REVIEW — Just One Drink (short)

It’s New Year’s Eve. A little nightcap can’t hurt, can it? Steve gets a message from hot lady asking to attend her NYE party. He obliges, but soon finds out that he had made a great mistake.

When a beautiful widow with a dark secret uses Facebook to lure two young men to her gorgeous Hollywood apartment for a New Year’s Eve party, a series of unexpected events take place.

Just One Drink, IMDB

Steve (Andrew de Burgh) has no plans besides getting high with friend Derek (Isaac Anderson). Tamara (Barbara Nedeljakova), a friend of a friend, offers a night of partying to bring in the New Year. But after partaking in a mimosa, they find themselves in a world of hurt when Tamara exacts revenge for the death of her husband Andrei (Harwood Gordon). Just One Drink is the modern tale of “an eye for an eye,” and no one’s idea of vengeance is swift or merciful.

As it turns out, Steve is responsible for Andrei’s death; after finding out that Andrei was one of Stalin’s righthand men during the Cold War and had a hand in killing Steve’s grandfather and leaving his pregnant grandmother to fend for herself, Steve kidnaps and murders him with no remorse. Tamara does the same, drugging Steve (and Derek, who was unfortunate enough to accompany Steve to the “party”) and tying him to a table where she did the same. Just One Drink carries the horror in its title, promising something dangerous to come.

What I liked about Just One Drink was the use of Stalin as the “Big Bad” thing of the past, as opposed to the usual Nazi route. Plus, it made all the more sense that Tamara’s actress is Slovakian, adding just a pinch of European reality to the story. On that same note, the murder scenes show almost nothing — but they don’t really need to. What was likely an attempt to keep production costs down instead turned the work to the audience, as we can just imagine the pain inflicted with boxcutters and an assortment of other sharp objects.

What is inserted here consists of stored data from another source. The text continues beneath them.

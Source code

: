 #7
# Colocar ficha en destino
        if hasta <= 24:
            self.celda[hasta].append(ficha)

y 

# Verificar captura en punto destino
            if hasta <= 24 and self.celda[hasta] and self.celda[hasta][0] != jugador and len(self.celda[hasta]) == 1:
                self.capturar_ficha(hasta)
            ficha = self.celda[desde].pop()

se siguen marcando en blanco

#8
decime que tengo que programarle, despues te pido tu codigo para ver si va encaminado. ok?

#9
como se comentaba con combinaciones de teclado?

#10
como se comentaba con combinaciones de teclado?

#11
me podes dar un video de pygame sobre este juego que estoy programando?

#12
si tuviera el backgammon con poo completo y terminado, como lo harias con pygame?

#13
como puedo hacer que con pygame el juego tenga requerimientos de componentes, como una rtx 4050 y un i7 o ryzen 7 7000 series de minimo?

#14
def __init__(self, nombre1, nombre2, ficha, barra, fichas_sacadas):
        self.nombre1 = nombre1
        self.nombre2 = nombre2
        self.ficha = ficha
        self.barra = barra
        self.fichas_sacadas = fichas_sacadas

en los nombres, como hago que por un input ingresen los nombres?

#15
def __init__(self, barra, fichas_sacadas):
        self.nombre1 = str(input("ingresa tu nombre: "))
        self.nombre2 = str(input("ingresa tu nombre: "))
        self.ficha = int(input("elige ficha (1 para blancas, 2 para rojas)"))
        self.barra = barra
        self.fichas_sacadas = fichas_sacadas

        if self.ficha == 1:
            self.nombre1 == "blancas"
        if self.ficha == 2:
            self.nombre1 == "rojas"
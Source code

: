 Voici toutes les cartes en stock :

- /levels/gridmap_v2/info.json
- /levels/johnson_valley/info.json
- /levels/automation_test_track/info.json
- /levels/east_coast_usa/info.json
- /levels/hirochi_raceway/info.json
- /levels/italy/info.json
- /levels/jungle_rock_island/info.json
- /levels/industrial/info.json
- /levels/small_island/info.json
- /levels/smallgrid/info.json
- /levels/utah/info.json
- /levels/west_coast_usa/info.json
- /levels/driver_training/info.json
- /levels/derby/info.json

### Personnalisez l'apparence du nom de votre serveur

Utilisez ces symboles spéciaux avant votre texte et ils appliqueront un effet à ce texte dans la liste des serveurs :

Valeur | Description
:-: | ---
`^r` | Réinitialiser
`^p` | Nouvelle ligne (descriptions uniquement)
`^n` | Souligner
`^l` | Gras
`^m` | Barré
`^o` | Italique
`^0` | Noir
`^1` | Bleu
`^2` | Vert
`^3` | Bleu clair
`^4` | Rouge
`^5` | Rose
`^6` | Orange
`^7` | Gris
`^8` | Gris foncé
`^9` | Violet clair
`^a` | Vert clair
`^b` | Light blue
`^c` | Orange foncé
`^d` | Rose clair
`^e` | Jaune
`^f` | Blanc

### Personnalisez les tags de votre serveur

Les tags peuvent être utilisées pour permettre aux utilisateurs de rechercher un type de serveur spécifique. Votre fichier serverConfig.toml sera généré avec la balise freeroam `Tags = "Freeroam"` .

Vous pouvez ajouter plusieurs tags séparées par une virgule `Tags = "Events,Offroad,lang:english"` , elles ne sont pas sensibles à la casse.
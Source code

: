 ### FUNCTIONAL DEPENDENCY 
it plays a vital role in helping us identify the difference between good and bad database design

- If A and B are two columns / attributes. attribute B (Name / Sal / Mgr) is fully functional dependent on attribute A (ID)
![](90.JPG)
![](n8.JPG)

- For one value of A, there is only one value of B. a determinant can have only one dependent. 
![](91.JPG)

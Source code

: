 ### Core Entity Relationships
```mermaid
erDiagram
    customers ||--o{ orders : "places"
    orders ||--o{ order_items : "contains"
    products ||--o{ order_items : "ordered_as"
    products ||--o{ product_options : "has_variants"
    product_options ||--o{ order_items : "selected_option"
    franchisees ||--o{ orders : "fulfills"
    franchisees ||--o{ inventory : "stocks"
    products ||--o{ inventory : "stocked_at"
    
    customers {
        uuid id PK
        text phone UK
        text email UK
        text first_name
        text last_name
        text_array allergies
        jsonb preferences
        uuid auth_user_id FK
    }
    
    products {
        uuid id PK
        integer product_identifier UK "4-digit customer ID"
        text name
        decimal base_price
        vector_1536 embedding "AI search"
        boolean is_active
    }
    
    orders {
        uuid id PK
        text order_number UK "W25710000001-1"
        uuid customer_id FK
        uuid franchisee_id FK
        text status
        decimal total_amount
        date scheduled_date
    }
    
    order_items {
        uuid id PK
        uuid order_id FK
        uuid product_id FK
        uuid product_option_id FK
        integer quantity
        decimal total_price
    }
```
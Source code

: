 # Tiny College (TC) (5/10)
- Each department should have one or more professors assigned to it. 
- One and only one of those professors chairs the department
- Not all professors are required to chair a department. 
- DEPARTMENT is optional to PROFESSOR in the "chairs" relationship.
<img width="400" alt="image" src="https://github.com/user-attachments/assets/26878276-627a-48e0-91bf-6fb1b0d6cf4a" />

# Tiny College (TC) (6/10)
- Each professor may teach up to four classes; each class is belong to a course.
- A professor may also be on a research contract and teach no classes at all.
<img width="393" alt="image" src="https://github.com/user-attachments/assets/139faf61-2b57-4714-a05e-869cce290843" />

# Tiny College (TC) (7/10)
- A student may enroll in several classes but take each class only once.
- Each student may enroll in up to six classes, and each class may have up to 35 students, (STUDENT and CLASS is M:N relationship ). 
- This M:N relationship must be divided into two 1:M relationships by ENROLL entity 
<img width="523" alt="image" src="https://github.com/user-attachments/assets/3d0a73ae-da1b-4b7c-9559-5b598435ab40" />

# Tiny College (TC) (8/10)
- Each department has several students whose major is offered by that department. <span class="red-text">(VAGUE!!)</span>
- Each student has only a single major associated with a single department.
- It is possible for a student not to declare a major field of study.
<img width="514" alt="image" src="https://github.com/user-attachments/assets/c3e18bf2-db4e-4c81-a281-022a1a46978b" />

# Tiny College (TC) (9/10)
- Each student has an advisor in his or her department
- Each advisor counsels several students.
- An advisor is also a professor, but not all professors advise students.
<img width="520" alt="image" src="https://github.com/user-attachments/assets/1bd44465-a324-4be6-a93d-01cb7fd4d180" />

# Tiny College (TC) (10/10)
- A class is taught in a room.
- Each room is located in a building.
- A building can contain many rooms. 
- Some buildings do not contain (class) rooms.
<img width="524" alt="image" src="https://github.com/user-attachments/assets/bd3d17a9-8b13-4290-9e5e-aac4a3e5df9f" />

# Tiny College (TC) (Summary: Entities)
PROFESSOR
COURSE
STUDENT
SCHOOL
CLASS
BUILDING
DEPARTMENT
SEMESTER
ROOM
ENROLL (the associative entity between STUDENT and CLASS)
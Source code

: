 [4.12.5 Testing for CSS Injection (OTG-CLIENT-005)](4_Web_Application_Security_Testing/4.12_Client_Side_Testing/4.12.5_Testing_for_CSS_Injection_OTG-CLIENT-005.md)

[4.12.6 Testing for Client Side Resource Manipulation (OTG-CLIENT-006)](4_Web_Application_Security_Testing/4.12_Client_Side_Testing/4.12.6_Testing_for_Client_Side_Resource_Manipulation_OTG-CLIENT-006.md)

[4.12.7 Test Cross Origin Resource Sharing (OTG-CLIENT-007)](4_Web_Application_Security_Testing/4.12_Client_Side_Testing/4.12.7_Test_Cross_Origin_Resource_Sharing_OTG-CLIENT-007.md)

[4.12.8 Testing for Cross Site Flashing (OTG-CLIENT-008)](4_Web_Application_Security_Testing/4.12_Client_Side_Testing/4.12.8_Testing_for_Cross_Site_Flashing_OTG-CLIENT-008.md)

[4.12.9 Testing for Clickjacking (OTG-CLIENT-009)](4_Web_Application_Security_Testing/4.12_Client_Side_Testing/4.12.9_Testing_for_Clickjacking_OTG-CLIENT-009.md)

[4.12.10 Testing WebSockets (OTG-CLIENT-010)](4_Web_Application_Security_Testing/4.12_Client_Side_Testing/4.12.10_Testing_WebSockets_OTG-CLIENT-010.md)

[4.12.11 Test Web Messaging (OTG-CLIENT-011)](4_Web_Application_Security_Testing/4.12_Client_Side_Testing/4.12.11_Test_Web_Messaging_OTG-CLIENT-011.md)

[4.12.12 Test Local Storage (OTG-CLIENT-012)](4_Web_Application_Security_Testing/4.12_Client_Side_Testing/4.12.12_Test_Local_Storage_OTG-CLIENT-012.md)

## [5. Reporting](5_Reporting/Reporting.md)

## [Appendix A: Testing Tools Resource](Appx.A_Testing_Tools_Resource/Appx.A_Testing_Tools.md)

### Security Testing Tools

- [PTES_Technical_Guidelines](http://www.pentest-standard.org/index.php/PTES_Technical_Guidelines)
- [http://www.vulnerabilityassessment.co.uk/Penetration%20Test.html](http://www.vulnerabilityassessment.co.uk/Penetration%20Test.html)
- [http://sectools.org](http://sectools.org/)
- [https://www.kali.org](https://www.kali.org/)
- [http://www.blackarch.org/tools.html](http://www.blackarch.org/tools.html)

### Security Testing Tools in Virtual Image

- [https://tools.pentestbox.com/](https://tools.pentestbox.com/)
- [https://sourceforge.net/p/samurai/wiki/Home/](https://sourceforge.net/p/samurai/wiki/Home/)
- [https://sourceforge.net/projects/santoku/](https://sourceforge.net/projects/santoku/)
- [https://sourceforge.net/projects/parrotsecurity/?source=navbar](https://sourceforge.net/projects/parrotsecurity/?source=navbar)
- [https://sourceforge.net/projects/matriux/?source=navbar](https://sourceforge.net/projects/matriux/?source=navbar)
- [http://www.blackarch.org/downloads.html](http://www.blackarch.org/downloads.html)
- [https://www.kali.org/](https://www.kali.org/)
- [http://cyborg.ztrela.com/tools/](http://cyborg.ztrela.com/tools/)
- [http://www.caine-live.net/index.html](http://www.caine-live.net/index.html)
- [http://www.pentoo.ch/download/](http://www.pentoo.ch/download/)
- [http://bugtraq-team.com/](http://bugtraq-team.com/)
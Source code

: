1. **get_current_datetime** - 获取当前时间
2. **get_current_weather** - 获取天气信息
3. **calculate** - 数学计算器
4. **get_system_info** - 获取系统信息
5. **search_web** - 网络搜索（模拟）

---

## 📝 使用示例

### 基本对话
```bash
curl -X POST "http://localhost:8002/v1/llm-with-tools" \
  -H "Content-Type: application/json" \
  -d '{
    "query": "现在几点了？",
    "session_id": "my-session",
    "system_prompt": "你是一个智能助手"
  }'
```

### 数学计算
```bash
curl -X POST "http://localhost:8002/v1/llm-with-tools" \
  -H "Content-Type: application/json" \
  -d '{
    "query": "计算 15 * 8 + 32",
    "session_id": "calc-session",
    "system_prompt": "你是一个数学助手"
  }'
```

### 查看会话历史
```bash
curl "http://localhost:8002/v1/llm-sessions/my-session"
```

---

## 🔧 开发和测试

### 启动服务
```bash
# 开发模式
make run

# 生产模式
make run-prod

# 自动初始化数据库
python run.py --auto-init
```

And by the end of Just One Drink, Tamara gathers herself up, gets into the car, and puts on some lipstick, ready to continue the night and enter the New Year on a clean slate. She has put that monstrous past behind her, showing that revenge can indeed be sweet. Just One Drink has inklings of moral messaging, such as wrongs of the past coming up to get you, but it also is a quick revenge story that doesn’t overload you with twisted plot points or excessive violence. After all, how much trouble can one drink really get you in?